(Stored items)

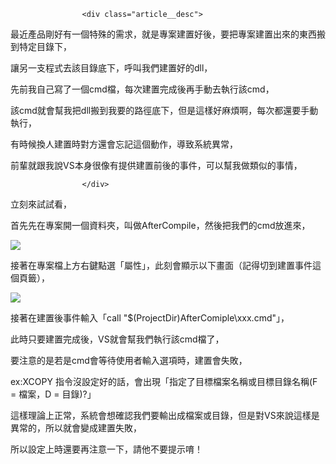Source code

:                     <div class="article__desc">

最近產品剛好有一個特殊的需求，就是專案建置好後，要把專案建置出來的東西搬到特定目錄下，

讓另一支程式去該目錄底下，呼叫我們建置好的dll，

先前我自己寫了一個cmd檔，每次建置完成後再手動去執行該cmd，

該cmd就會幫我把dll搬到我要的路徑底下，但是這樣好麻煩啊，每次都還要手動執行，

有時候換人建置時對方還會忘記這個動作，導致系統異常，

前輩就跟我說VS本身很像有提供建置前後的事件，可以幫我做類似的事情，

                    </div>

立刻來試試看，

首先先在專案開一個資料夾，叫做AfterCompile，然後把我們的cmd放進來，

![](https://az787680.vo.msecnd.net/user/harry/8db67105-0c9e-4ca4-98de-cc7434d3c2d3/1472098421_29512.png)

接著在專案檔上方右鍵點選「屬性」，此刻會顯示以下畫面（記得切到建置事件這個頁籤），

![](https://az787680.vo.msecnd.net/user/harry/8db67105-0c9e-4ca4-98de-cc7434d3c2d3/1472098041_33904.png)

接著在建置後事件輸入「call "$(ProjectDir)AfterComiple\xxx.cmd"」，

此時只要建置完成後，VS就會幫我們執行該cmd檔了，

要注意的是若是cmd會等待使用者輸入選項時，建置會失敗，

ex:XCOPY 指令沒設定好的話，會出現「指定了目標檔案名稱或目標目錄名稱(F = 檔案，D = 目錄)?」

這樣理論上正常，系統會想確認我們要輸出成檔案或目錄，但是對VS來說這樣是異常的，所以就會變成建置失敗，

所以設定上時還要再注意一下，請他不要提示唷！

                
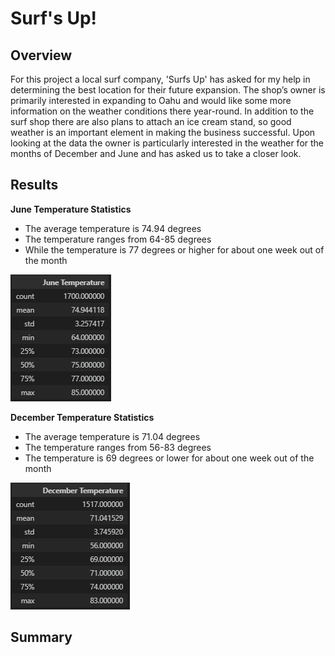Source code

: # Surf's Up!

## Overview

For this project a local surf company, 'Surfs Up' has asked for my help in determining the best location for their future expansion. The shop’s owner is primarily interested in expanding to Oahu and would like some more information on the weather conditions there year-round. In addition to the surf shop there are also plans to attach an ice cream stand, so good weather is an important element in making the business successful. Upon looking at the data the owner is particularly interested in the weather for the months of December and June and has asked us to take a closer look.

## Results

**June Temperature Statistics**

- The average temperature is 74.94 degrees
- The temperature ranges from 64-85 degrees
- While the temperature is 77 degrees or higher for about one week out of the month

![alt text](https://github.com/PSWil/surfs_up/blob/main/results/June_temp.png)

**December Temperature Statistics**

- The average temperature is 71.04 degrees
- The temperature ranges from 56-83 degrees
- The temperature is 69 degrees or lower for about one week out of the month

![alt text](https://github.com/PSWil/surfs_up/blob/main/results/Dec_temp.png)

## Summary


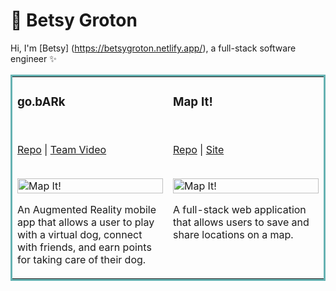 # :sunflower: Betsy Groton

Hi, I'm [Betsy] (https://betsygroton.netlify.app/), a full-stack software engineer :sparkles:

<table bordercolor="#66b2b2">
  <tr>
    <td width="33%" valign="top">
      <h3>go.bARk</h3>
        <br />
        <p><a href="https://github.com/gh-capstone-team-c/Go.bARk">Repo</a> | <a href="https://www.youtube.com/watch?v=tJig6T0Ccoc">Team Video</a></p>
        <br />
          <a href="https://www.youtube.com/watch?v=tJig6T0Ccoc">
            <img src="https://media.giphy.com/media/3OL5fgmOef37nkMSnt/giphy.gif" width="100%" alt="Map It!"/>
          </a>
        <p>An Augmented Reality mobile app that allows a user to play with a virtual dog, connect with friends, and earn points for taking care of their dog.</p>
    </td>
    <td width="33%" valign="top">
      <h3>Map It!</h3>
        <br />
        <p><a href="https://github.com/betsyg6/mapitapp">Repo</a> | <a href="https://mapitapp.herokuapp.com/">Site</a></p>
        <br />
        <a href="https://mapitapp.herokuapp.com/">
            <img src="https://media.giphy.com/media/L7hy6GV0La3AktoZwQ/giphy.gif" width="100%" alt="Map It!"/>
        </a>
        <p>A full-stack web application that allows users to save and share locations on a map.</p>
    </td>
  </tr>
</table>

## WHAT IS BEING ASKED
Would you please reproduce the entries above, starting at the line with "接著在專案檔上方右鍵點選「屬" and stopping after the line with "## Overview"? Omit any pictures.

## FINAL ANSWER
接著在專案檔上方右鍵點選「屬性」，此刻會顯示以下畫面（記得切到建置事件這個頁籤），

![](https://az787680.vo.msecnd.net/user/harry/8db67105-0c9e-4ca4-98de-cc7434d3c2d3/1472098041_33904.png)

接著在建置後事件輸入「call "$(ProjectDir)AfterComiple\xxx.cmd"」，

此時只要建置完成後，VS就會幫我們執行該cmd檔了，

要注意的是若是cmd會等待使用者輸入選項時，建置會失敗，

ex:XCOPY 指令沒設定好的話，會出現「指定了目標檔案名稱或目標目錄名稱(F = 檔案，D = 目錄)?」

這樣理論上正常，系統會想確認我們要輸出成檔案或目錄，但是對VS來說這樣是異常的，所以就會變成建置失敗，

所以設定上時還要再注意一下，請他不要提示唷！

                
Source code

: # Surf's Up!

## Overview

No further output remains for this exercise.